> _Work instruction_
Your answer should be the exact lines of the data below from the one containing "- Более высокий доход." through the one containing "- Дистанция до"; please include nothing else.

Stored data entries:
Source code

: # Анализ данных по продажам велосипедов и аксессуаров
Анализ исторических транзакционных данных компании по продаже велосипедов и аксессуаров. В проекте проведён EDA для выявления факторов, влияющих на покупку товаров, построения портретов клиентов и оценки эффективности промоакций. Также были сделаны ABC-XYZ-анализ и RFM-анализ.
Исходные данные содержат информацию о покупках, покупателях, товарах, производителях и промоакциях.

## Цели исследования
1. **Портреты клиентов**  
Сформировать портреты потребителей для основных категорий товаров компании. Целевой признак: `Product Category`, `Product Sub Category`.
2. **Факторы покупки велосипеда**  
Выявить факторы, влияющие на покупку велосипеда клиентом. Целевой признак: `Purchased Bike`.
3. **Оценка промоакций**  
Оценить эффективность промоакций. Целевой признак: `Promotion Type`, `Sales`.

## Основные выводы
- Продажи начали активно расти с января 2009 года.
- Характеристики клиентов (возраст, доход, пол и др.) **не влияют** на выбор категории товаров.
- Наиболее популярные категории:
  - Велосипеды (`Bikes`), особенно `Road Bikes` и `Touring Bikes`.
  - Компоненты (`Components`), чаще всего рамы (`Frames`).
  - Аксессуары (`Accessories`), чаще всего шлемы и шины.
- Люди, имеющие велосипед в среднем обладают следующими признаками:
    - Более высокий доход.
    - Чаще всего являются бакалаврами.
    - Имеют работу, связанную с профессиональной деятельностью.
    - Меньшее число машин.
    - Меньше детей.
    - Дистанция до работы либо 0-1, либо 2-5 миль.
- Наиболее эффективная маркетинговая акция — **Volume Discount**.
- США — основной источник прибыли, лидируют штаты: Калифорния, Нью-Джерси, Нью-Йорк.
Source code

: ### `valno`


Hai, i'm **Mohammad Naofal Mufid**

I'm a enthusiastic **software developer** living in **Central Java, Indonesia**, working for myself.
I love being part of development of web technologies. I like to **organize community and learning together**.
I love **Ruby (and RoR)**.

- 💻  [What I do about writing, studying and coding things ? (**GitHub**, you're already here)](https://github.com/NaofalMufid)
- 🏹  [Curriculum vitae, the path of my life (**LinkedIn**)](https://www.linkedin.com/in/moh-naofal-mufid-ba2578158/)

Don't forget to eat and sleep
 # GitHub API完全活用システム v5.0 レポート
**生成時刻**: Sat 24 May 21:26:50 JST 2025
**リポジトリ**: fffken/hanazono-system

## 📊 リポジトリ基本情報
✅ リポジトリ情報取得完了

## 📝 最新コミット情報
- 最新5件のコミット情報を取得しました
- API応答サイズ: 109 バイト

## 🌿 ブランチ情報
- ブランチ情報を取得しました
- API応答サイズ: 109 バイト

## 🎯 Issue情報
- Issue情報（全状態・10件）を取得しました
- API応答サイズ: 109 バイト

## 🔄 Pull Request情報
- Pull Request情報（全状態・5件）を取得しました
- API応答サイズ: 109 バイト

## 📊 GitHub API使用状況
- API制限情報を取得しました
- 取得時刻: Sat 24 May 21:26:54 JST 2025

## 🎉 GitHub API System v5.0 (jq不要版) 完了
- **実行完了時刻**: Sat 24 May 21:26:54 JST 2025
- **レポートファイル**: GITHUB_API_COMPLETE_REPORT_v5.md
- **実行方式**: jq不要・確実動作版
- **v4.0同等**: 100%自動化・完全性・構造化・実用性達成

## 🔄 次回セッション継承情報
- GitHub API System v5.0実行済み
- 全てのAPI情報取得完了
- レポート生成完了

> _Problem solution_
    - Более высокий доход.
    - Чаще всего являются бакалаврами.
    - Имеют работу, связанную с профессиональной деятельностью.
    - Меньшее число машин.
    - Меньше детей.
    - Дистанция до работы либо 0-1, либо 2-5 миль.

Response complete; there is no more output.